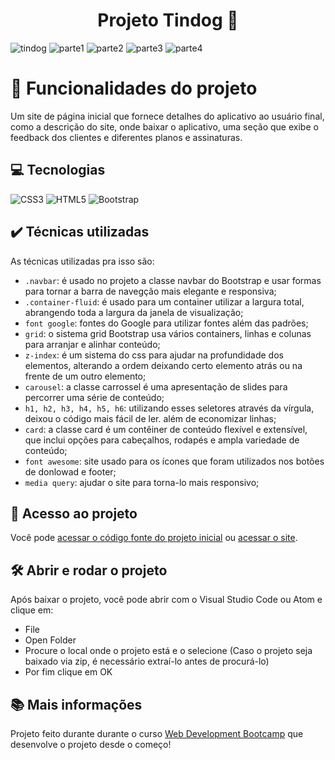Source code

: <h1 align="center"> Projeto Tindog 🐶 </h1>

![tindog](https://user-images.githubusercontent.com/97979883/176716210-6fe91ccf-e2f3-4eea-a69f-2b4512134a83.JPG) 
![parte1](https://user-images.githubusercontent.com/97979883/176727032-321e53bb-7538-4c69-a129-d294f26297ff.JPG)
![parte2](https://user-images.githubusercontent.com/97979883/176727046-f2157af0-99ff-412d-8fdd-9b2ac3a5b980.JPG)
![parte3](https://user-images.githubusercontent.com/97979883/176731303-6ad23634-2acd-4ed0-9df8-e27b4ce6b932.JPG)
![parte4](https://user-images.githubusercontent.com/97979883/176731089-ff83a380-7c81-4727-8354-376dfdb48c4f.png)


# 🔨 Funcionalidades do projeto

Um site de página inicial que fornece detalhes do aplicativo ao usuário final, como a descrição do site, onde baixar o aplicativo, uma seção que exibe o feedback dos clientes e diferentes planos e assinaturas.


## 💻 Tecnologias

![CSS3](https://img.shields.io/badge/css3-%231572B6.svg?style=for-the-badge&logo=css3&logoColor=white) ![HTML5](https://img.shields.io/badge/html5-%23E34F26.svg?style=for-the-badge&logo=html5&logoColor=white) ![Bootstrap](https://img.shields.io/badge/bootstrap-%23563D7C.svg?style=for-the-badge&logo=bootstrap&logoColor=white)


## ✔️ Técnicas utilizadas

As técnicas utilizadas pra isso são:

- `.navbar`: é usado no projeto a classe navbar do Bootstrap e usar formas para tornar a barra de navegção mais elegante e responsiva;
- `.container-fluid`: é usado para um container utilizar a largura total, abrangendo toda a largura da janela de visualização;
- `font google`: fontes do Google para utilizar fontes além das padrões;
- `grid`: o sistema grid Bootstrap usa vários containers, linhas e colunas para arranjar e alinhar conteúdo;
- `z-index`: é um sistema do css para ajudar na profundidade dos elementos, alterando a ordem deixando certo elemento atrás ou na frente de um outro elemento;
- `carousel`: a classe carrossel é uma apresentação de slides para percorrer uma série de conteúdo;
- `h1, h2, h3, h4, h5, h6`: utilizando esses seletores através da vírgula, deixou o código mais fácil de ler. além de economizar linhas;
- `card`: a classe card é um contêiner de conteúdo flexível e extensível, que inclui opções para cabeçalhos, rodapés e ampla variedade de conteúdo;
- `font awesome`: site usado para os ícones que foram utilizados nos botões de donlowad e footer;
- `media query`: ajudar o site para torna-lo mais responsivo;

## 📁 Acesso ao projeto

Você pode [acessar o código fonte do projeto inicial](https://github.com/rodrigoMedeiros0/Tindog-projeto) ou [acessar o site](https://rodrigomedeiros0.github.io/Tindog-projeto/).

## 🛠️ Abrir e rodar o projeto

Após baixar o projeto, você pode abrir com o Visual Studio Code ou Atom e clique em:

- File
- Open Folder
- Procure o local onde o projeto está e o selecione (Caso o projeto seja baixado via zip, é necessário extraí-lo antes de procurá-lo)
- Por fim clique em OK

## 📚 Mais informações 

Projeto feito durante durante o curso [Web Development Bootcamp](https://www.udemy.com/course/the-complete-web-development-bootcamp/) que desenvolve o projeto desde o começo!




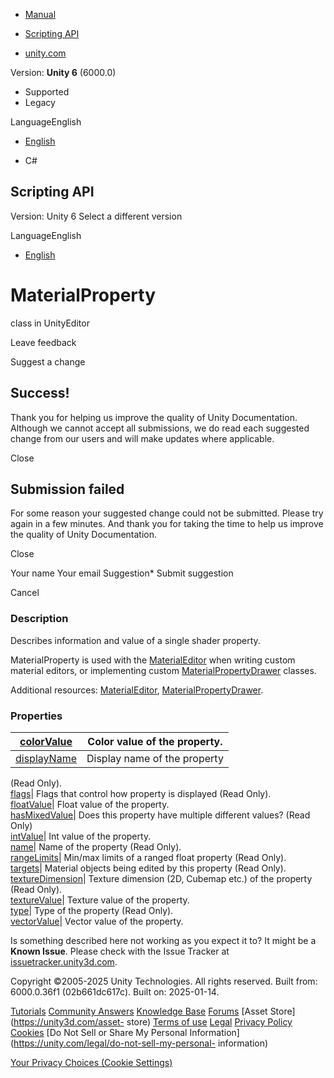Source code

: [ ]()

  * [Manual](../Manual/index.html)
  * [Scripting API](../ScriptReference/index.html)

  * [unity.com](https://unity.com/)

Version: **Unity 6** (6000.0)

  * Supported
  * Legacy

LanguageEnglish

  * [English]()

  * C#

[ ](https://docs.unity3d.com)

## Scripting API

Version: Unity 6 Select a different version

LanguageEnglish

  * [English]()

# MaterialProperty

class in UnityEditor

Leave feedback

Suggest a change

## Success!

Thank you for helping us improve the quality of Unity Documentation. Although
we cannot accept all submissions, we do read each suggested change from our
users and will make updates where applicable.

Close

## Submission failed

For some reason your suggested change could not be submitted. Please <a>try
again</a> in a few minutes. And thank you for taking the time to help us
improve the quality of Unity Documentation.

Close

Your name Your email Suggestion* Submit suggestion

Cancel

[ ]()

### Description

Describes information and value of a single shader property.

MaterialProperty is used with the [MaterialEditor](MaterialEditor.html) when
writing custom material editors, or implementing custom
[MaterialPropertyDrawer](MaterialPropertyDrawer.html) classes.  
  
Additional resources: [MaterialEditor](MaterialEditor.html),
[MaterialPropertyDrawer](MaterialPropertyDrawer.html).

### Properties

[colorValue](MaterialProperty-colorValue.html)| Color value of the property.  
---|---  
[displayName](MaterialProperty-displayName.html)| Display name of the property
(Read Only).  
[flags](MaterialProperty-flags.html)| Flags that control how property is
displayed (Read Only).  
[floatValue](MaterialProperty-floatValue.html)| Float value of the property.  
[hasMixedValue](MaterialProperty-hasMixedValue.html)| Does this property have
multiple different values? (Read Only)  
[intValue](MaterialProperty-intValue.html)| Int value of the property.  
[name](MaterialProperty-name.html)| Name of the property (Read Only).  
[rangeLimits](MaterialProperty-rangeLimits.html)| Min/max limits of a ranged
float property (Read Only).  
[targets](MaterialProperty-targets.html)| Material objects being edited by
this property (Read Only).  
[textureDimension](MaterialProperty-textureDimension.html)| Texture dimension
(2D, Cubemap etc.) of the property (Read Only).  
[textureValue](MaterialProperty-textureValue.html)| Texture value of the
property.  
[type](MaterialProperty-type.html)| Type of the property (Read Only).  
[vectorValue](MaterialProperty-vectorValue.html)| Vector value of the
property.  
  
Is something described here not working as you expect it to? It might be a
**Known Issue**. Please check with the Issue Tracker at
[issuetracker.unity3d.com](https://issuetracker.unity3d.com).

Copyright ©2005-2025 Unity Technologies. All rights reserved. Built from:
6000.0.36f1 (02b661dc617c). Built on: 2025-01-14.

[Tutorials](https://unity3d.com/learn) [Community
Answers](https://answers.unity3d.com) [Knowledge
Base](https://support.unity3d.com/hc/en-us)
[Forums](https://forum.unity3d.com) [Asset Store](https://unity3d.com/asset-
store) [Terms of use](https://docs.unity3d.com/Manual/TermsOfUse.html)
[Legal](https://unity.com/legal) [Privacy
Policy](https://unity.com/legal/privacy-policy)
[Cookies](https://unity.com/legal/cookie-policy) [Do Not Sell or Share My
Personal Information](https://unity.com/legal/do-not-sell-my-personal-
information)

[Your Privacy Choices (Cookie Settings)](javascript:void\(0\);)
+++++
• [What is needed]
Every entry above should be written out again verbatim, with no pictures included.

• [Answer section]
Source code

: <h1 align="center"> Projeto Tindog 🐶 </h1>

![tindog](https://user-images.githubusercontent.com/97979883/176716210-6fe91ccf-e2f3-4eea-a69f-2b4512134a83.JPG) 
![parte1](https://user-images.githubusercontent.com/97979883/176727032-321e53bb-7538-4c69-a129-d294f26297ff.JPG)
![parte2](https://user-images.githubusercontent.com/97979883/176727046-f2157af0-99ff-412d-8fdd-9b2ac3a5b980.JPG)
![parte3](https://user-images.githubusercontent.com/97979883/176731303-6ad23634-2acd-4ed0-9df8-e27b4ce6b932.JPG)
![parte4](https://user-images.githubusercontent.com/97979883/176731089-ff83a380-7c81-4727-8354-376dfdb48c4f.png)


# 🔨 Funcionalidades do projeto

Um site de página inicial que fornece detalhes do aplicativo ao usuário final, como a descrição do site, onde baixar o aplicativo, uma seção que exibe o feedback dos clientes e diferentes planos e assinaturas.


## 💻 Tecnologias

![CSS3](https://img.shields.io/badge/css3-%231572B6.svg?style=for-the-badge&logo=css3&logoColor=white) ![HTML5](https://img.shields.io/badge/html5-%23E34F26.svg?style=for-the-badge&logo=html5&logoColor=white) ![Bootstrap](https://img.shields.io/badge/bootstrap-%23563D7C.svg?style=for-the-badge&logo=bootstrap&logoColor=white)


## ✔️ Técnicas utilizadas

As técnicas utilizadas pra isso são:

- `.navbar`: é usado no projeto a classe navbar do Bootstrap e usar formas para tornar a barra de navegção mais elegante e responsiva;
- `.container-fluid`: é usado para um container utilizar a largura total, abrangendo toda a largura da janela de visualização;
- `font google`: fontes do Google para utilizar fontes além das padrões;
- `grid`: o sistema grid Bootstrap usa vários containers, linhas e colunas para arranjar e alinhar conteúdo;
- `z-index`: é um sistema do css para ajudar na profundidade dos elementos, alterando a ordem deixando certo elemento atrás ou na frente de um outro elemento;
- `carousel`: a classe carrossel é uma apresentação de slides para percorrer uma série de conteúdo;
- `h1, h2, h3, h4, h5, h6`: utilizando esses seletores através da vírgula, deixou o código mais fácil de ler. além de economizar linhas;
- `card`: a classe card é um contêiner de conteúdo flexível e extensível, que inclui opções para cabeçalhos, rodapés e ampla variedade de conteúdo;
- `font awesome`: site usado para os ícones que foram utilizados nos botões de donlowad e footer;
- `media query`: ajudar o site para torna-lo mais responsivo;

## 📁 Acesso ao projeto

Você pode [acessar o código fonte do projeto inicial](https://github.com/rodrigoMedeiros0/Tindog-projeto) ou [acessar o site](https://rodrigomedeiros0.github.io/Tindog-projeto/).

## 🛠️ Abrir e rodar o projeto

Após baixar o projeto, você pode abrir com o Visual Studio Code ou Atom e clique em:

- File
- Open Folder
- Procure o local onde o projeto está e o selecione (Caso o projeto seja baixado via zip, é necessário extraí-lo antes de procurá-lo)
- Por fim clique em OK

## 📚 Mais informações 

Projeto feito durante durante o curso [Web Development Bootcamp](https://www.udemy.com/course/the-complete-web-development-bootcamp/) que desenvolve o projeto desde o começo!




Source code

: [ ]()

  * [Manual](../Manual/index.html)
  * [Scripting API](../ScriptReference/index.html)

  * [unity.com](https://unity.com/)

Version: **Unity 6** (6000.0)

  * Supported
  * Legacy

LanguageEnglish

  * [English]()

  * C#

[ ](https://docs.unity3d.com)

## Scripting API

Version: Unity 6 Select a different version

LanguageEnglish

  * [English]()

# MaterialProperty

class in UnityEditor

Leave feedback

Suggest a change

## Success!

Thank you for helping us improve the quality of Unity Documentation. Although
we cannot accept all submissions, we do read each suggested change from our
users and will make updates where applicable.

Close

## Submission failed

For some reason your suggested change could not be submitted. Please <a>try
again</a> in a few minutes. And thank you for taking the time to help us
improve the quality of Unity Documentation.

Close

Your name Your email Suggestion* Submit suggestion

Cancel

[ ]()

### Description

Describes information and value of a single shader property.

MaterialProperty is used with the [MaterialEditor](MaterialEditor.html) when
writing custom material editors, or implementing custom
[MaterialPropertyDrawer](MaterialPropertyDrawer.html) classes.  
  
Additional resources: [MaterialEditor](MaterialEditor.html),
[MaterialPropertyDrawer](MaterialPropertyDrawer.html).

### Properties

[colorValue](MaterialProperty-colorValue.html)| Color value of the property.  
---|---  
[displayName](MaterialProperty-displayName.html)| Display name of the property
(Read Only).  
[flags](MaterialProperty-flags.html)| Flags that control how property is
displayed (Read Only).  
[floatValue](MaterialProperty-floatValue.html)| Float value of the property.  
[hasMixedValue](MaterialProperty-hasMixedValue.html)| Does this property have
multiple different values? (Read Only)  
[intValue](MaterialProperty-intValue.html)| Int value of the property.  
[name](MaterialProperty-name.html)| Name of the property (Read Only).  
[rangeLimits](MaterialProperty-rangeLimits.html)| Min/max limits of a ranged
float property (Read Only).  
[targets](MaterialProperty-targets.html)| Material objects being edited by
this property (Read Only).  
[textureDimension](MaterialProperty-textureDimension.html)| Texture dimension
(2D, Cubemap etc.) of the property (Read Only).  
[textureValue](MaterialProperty-textureValue.html)| Texture value of the
property.  
[type](MaterialProperty-type.html)| Type of the property (Read Only).  
[vectorValue](MaterialProperty-vectorValue.html)| Vector value of the
property.  
  
Is something described here not working as you expect it to? It might be a
**Known Issue**. Please check with the Issue Tracker at
[issuetracker.unity3d.com](https://issuetracker.unity3d.com).

Copyright ©2005-2025 Unity Technologies. All rights reserved. Built from:
6000.0.36f1 (02b661dc617c). Built on: 2025-01-14.

[Tutorials](https://unity3d.com/learn) [Community
Answers](https://answers.unity3d.com) [Knowledge
Base](https://support.unity3d.com/hc/en-us)
[Forums](https://forum.unity3d.com) [Asset Store](https://unity3d.com/asset-
store) [Terms of use](https://docs.unity3d.com/Manual/TermsOfUse.html)
[Legal](https://unity.com/legal) [Privacy
Policy](https://unity.com/legal/privacy-policy)
[Cookies](https://unity.com/legal/cookie-policy) [Do Not Sell or Share My
Personal Information](https://unity.com/legal/do-not-sell-my-personal-
information)

[Your Privacy Choices (Cookie Settings)](javascript:void\(0\);)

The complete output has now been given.